PROBLEM REQUIREMENTS |
Among the entries below, find the lines with the word "PlainTextResponseProcessor" and return them.

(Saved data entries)
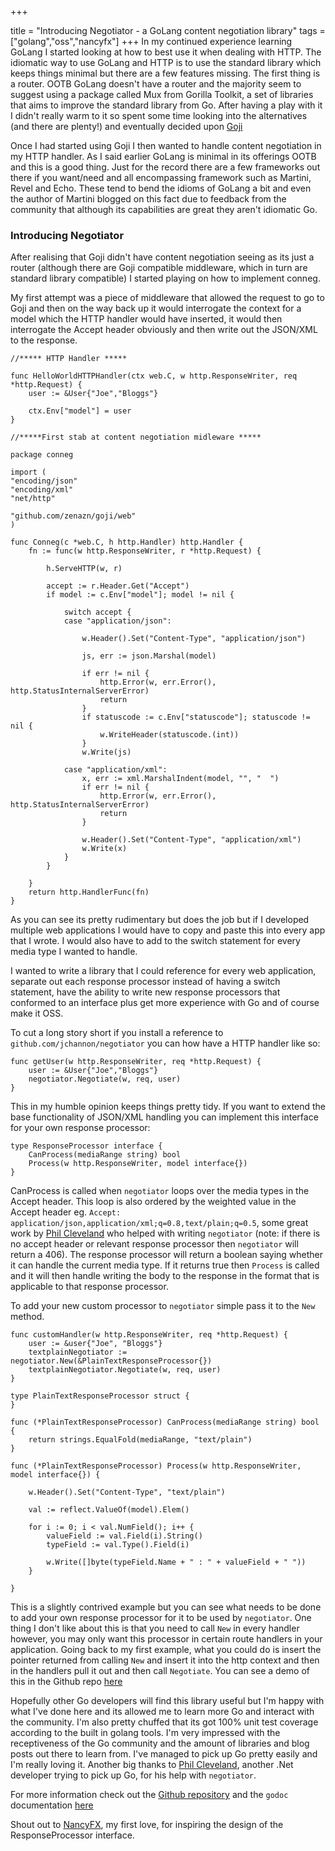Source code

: +++

title = "Introducing Negotiator  - a GoLang content negotiation library"
tags = ["golang","oss","nancyfx"]
+++
In my continued experience learning GoLang I started looking at how to best use it when dealing with HTTP.  The idiomatic way to use GoLang and HTTP is to use the standard library which keeps things minimal but there are a few features missing.  The first thing is a router.  OOTB GoLang doesn't have a router and the majority seem to suggest using a package called Mux from Gorilla Toolkit, a set of libraries that aims to improve the standard library from Go.  After having a play with it I didn't really warm to it so spent some time looking into the alternatives (and there are plenty!) and eventually decided upon [Goji][1]

Once I had started using Goji I then wanted to handle content negotiation in my HTTP handler.  As I said earlier GoLang is minimal in its offerings OOTB and this is a good thing.  Just for the record there are a few frameworks out there if you want/need and all encompassing framework such as Martini, Revel and Echo.  These tend to bend the idioms  of GoLang a bit and even the author of Martini blogged on this fact due to feedback from the community that although its capabilities are great they aren't idiomatic Go.
<!--more-->
### Introducing Negotiator

After realising that Goji didn't have content negotiation seeing as its just a router (although there are Goji compatible middleware, which in turn are standard library compatible) I started playing on how to implement conneg.

My first attempt was a piece of middleware that allowed the request to go to Goji and then on the way back up it would interrogate the context for a model which the HTTP handler would have inserted, it would then interrogate the Accept header obviously and then write out the JSON/XML to the response.


    //***** HTTP Handler *****

    func HelloWorldHTTPHandler(ctx web.C, w http.ResponseWriter, req *http.Request) {
        user := &User{"Joe","Bloggs"}

        ctx.Env["model"] = user
    }

    //*****First stab at content negotiation midleware *****

    package conneg

    import (
    "encoding/json"
    "encoding/xml"
    "net/http"

    "github.com/zenazn/goji/web"
    )

    func Conneg(c *web.C, h http.Handler) http.Handler {
        fn := func(w http.ResponseWriter, r *http.Request) {

            h.ServeHTTP(w, r)

            accept := r.Header.Get("Accept")
            if model := c.Env["model"]; model != nil {

                switch accept {
                case "application/json":

                    w.Header().Set("Content-Type", "application/json")

                    js, err := json.Marshal(model)

                    if err != nil {
                        http.Error(w, err.Error(), http.StatusInternalServerError)
                        return
                    }
                    if statuscode := c.Env["statuscode"]; statuscode != nil {
                        w.WriteHeader(statuscode.(int))
                    }
                    w.Write(js)

                case "application/xml":
                    x, err := xml.MarshalIndent(model, "", "  ")
                    if err != nil {
                        http.Error(w, err.Error(), http.StatusInternalServerError)
                        return
                    }

                    w.Header().Set("Content-Type", "application/xml")
                    w.Write(x)
                }
            }

        }
        return http.HandlerFunc(fn)
    }


As you can see its pretty rudimentary but does the job but if I developed multiple web applications I would have to copy and paste this into every app that I wrote.  I would also have to add to the switch statement for every media type I wanted to handle.

I wanted to write a library that I could reference for every web application, separate out each response processor instead of having a switch statement, have the ability to write new response processors that conformed to an interface plus get more experience with Go and of course make it OSS.

To cut a long story short if you install a reference to `github.com/jchannon/negotiator` you can how have a HTTP handler like so:


    func getUser(w http.ResponseWriter, req *http.Request) {
        user := &User{"Joe","Bloggs"}
        negotiator.Negotiate(w, req, user)
    }


This in my humble opinion keeps things pretty tidy.  If you want to extend the base functionality of JSON/XML handling you can implement this interface for your own response processor:


    type ResponseProcessor interface {
    	CanProcess(mediaRange string) bool
    	Process(w http.ResponseWriter, model interface{})
    }


CanProcess is called when `negotiator` loops over the media types in the Accept header.  This loop is also ordered by the weighted value in the Accept header eg. `Accept: application/json,application/xml;q=0.8,text/plain;q=0.5`, some great work by [Phil Cleveland][2] who helped with writing `negotiator` (note: if there is no accept header or relevant response processor then `negotiator` will return a 406).  The response processor will return a boolean saying whether it can handle the current media type.  If it returns true then `Process` is called and it will then handle writing the body to the response in the format that is applicable to that response processor.

To add your new custom processor to `negotiator` simple pass it to the `New` method.


    func customHandler(w http.ResponseWriter, req *http.Request) {
        user := &user{"Joe", "Bloggs"}
        textplainNegotiator := negotiator.New(&PlainTextResponseProcessor{})
        textplainNegotiator.Negotiate(w, req, user)
    }

    type PlainTextResponseProcessor struct {
    }

    func (*PlainTextResponseProcessor) CanProcess(mediaRange string) bool {
    	return strings.EqualFold(mediaRange, "text/plain")
    }

    func (*PlainTextResponseProcessor) Process(w http.ResponseWriter, model interface{}) {

    	w.Header().Set("Content-Type", "text/plain")

    	val := reflect.ValueOf(model).Elem()

    	for i := 0; i < val.NumField(); i++ {
    		valueField := val.Field(i).String()
    		typeField := val.Type().Field(i)

    		w.Write([]byte(typeField.Name + " : " + valueField + " "))
    	}

    }


This is a slightly contrived example but you can see what needs to be done to add your own response processor for it to be used by `negotiator`.  One thing I don't like about this is that you need to call `New` in every handler however, you may only want this processor in certain route handlers in your application.  Going back to my first example, what you could do is insert the pointer returned from calling `New` and insert it into the http context and then in the handlers pull it out and then call `Negotiate`.  You can see a demo of this in the Github repo [here][6]

Hopefully other Go developers will find this library useful but I'm happy with what I've done here and its allowed me to learn more Go and interact with the community.  I'm also pretty chuffed that its got 100% unit test coverage according to the built in golang tools.  I'm  very impressed with the receptiveness of the Go community and the amount of libraries and blog posts out there to learn from.  I've managed to pick up Go pretty easily and I'm really loving it.  Another big thanks to [Phil Cleveland][2], another .Net developer trying to pick up Go, for his help with `negotiator`.

For more information check out the [Github repository][4] and the `godoc` documentation [here][5]

Shout out to [NancyFX][3], my first love, for inspiring the design of the ResponseProcessor interface.

[1]: https://goji.io
[2]: https://twitter.com/pdoh00
[3]: http://nancyfx.org
[4]: http://github.com/jchannon/negotiator
[5]: https://godoc.org/github.com/jchannon/negotiator
[6]: https://github.com/jchannon/negotiator/blob/master/demo/main.go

ANSWER AREA |
        textplainNegotiator := negotiator.New(&PlainTextResponseProcessor{})
    type PlainTextResponseProcessor struct {
    func (*PlainTextResponseProcessor) CanProcess(mediaRange string) bool {
    func (*PlainTextResponseProcessor) Process(w http.ResponseWriter, model interface{}) {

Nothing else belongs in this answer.